23 Oct Inner workings of a Chinese poaching syndicate
Court evidence reveals the typical methdology deployed by one of five organised crime syndicates believed to be active in Namibian wildlife trafficking, reports John Grobler
A Chinese syndicate caught with 14 rhino horns in their luggage had carefully planned the operation, scouting Namibia first before recruiting a low-level “mule” in China who was to take the rap if they were to be caught, Chief Inspector Barry de Klerk of the Namibian Police’s Protected Resource Unit (PRU) told the Windhoek Regional Court this week.
Before proceedings were postponed by a month at the request of the accused’s lawyer, Orben Sibeya, the court was treated to a revealing look into the inner workings of a Chinese syndicate, one of five believed to be active in Namibia.

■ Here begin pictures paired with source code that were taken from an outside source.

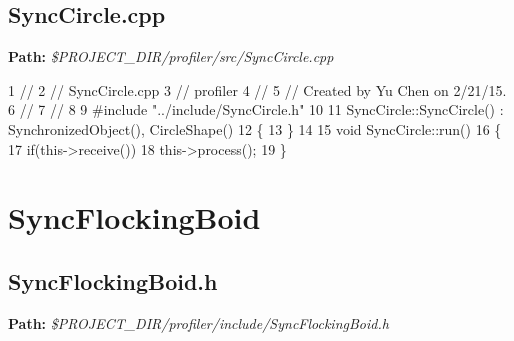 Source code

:  \hypertarget{_benchmark_program_BenchmarkProgramSyncCircle_cpp}{}\subsection{Sync\+Circle.\+cpp}\label{_benchmark_program_BenchmarkProgramSyncCircle_cpp}
{\bfseries Path\+:} {\itshape \$\+P\+R\+O\+J\+E\+C\+T\+\_\+\+D\+I\+R/profiler/src/\+Sync\+Circle.cpp} 
\begin{DoxyCodeInclude}
1 \textcolor{comment}{//}
2 \textcolor{comment}{//  SyncCircle.cpp}
3 \textcolor{comment}{//  profiler}
4 \textcolor{comment}{//}
5 \textcolor{comment}{//  Created by Yu Chen on 2/21/15.}
6 \textcolor{comment}{//}
7 \textcolor{comment}{//}
8 
9 \textcolor{preprocessor}{#include "../include/SyncCircle.h"}
10 
11 SyncCircle::SyncCircle()  : SynchronizedObject(), CircleShape()
12 \{
13 \}
14 
15 \textcolor{keywordtype}{void} SyncCircle::run()
16 \{
17     \textcolor{keywordflow}{if}(this->receive())
18         this->process();
19 \}
\end{DoxyCodeInclude}
 \hypertarget{_benchmark_program_BenchmarkProgramSyncFlockingBoid}{}\section{Sync\+Flocking\+Boid}\label{_benchmark_program_BenchmarkProgramSyncFlockingBoid}
\hypertarget{_benchmark_program_BenchmarkProgramSyncFlockingBoid_h}{}\subsection{Sync\+Flocking\+Boid.\+h}\label{_benchmark_program_BenchmarkProgramSyncFlockingBoid_h}
{\bfseries Path\+:} {\itshape \$\+P\+R\+O\+J\+E\+C\+T\+\_\+\+D\+I\+R/profiler/include/\+Sync\+Flocking\+Boid.h} 
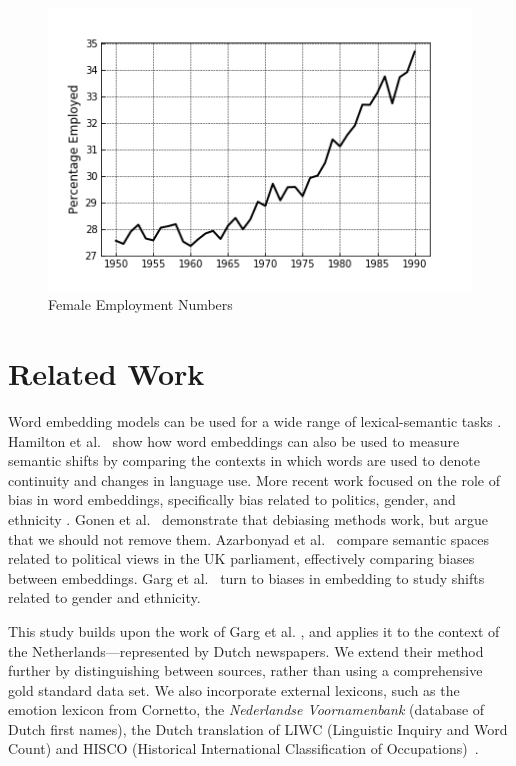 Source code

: \documentclass[11pt,a4paper]{article}
\begin{document}
\begin{figure}
  \includegraphics[width=\linewidth]{figures/female_employment}
  \caption{Female Employment Numbers}
  \label{fig:female_employment}
\end{figure}

\section{Related Work}
Word embedding models can be used for a wide range of lexical-semantic tasks \cite{baroni2014don, kulkarni_statistically_2015}. Hamilton et al.~ show how word embeddings can also be used to measure semantic shifts by comparing the contexts in which words are used to denote continuity and changes in language use. More recent work focused on the role of bias in word embeddings, specifically bias related to politics, gender, and ethnicity \cite{azarbonyad_words_2017, bolukbasi_quantifying_2016, garg_word_2018}. Gonen et al.~ demonstrate that debiasing methods work, but argue that we should not remove them. Azarbonyad et al.~ compare semantic spaces related to political views in the UK parliament, effectively comparing biases between embeddings. Garg et al.~ turn to biases in embedding to study shifts related to gender and ethnicity.
 
This study builds upon the work of Garg et al. , and applies it to the context of the Netherlands---represented by Dutch newspapers. We extend their method further by distinguishing between sources, rather than using a comprehensive gold standard data set. We also incorporate external lexicons, such as the emotion lexicon from Cornetto, the \textit{Nederlandse Voornamenbank} (database of Dutch first names), the Dutch translation of LIWC (Linguistic Inquiry and Word Count) and HISCO (Historical International Classification of Occupations)~\cite{vossen_cornetto_2007, tausczik2010psychological, boot_dutch_2017, zijdeman_hsn_2013, bloothooft_nederlandse_2010}.
\end{document}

Testifying in the trial of Li Xiaoling (31), Li Zhibing (54), Pu Xuexin (50) and Hui Wang (40), De Klerk told magistrate Alexis Diergaardt he was offered a bribe by another party to drop the case against Hui, who was arrested more than a year after the first three were detained at the Windhoek airport on March 24 2014 with 14 rhino horns and a leopard skin in two suitcases.
The attempted bribery incident was still under investigation and he therefore could not comment on it, De Klerk said afterwards.
Leading the court through their investigation, De Klerk testified that the Chinese suspects’ behaviour showed sophisticated planning, dating back to November 2013 when Li Xiaoling and Pu Xuexin had first visited Namibia briefly, posing as tourists.
This he believed was purely a scouting trip to check out both the merchandise and best possible smuggling routes out of Namibia, a typical methdology deployed by organised crime syndicates, De Klerk testified.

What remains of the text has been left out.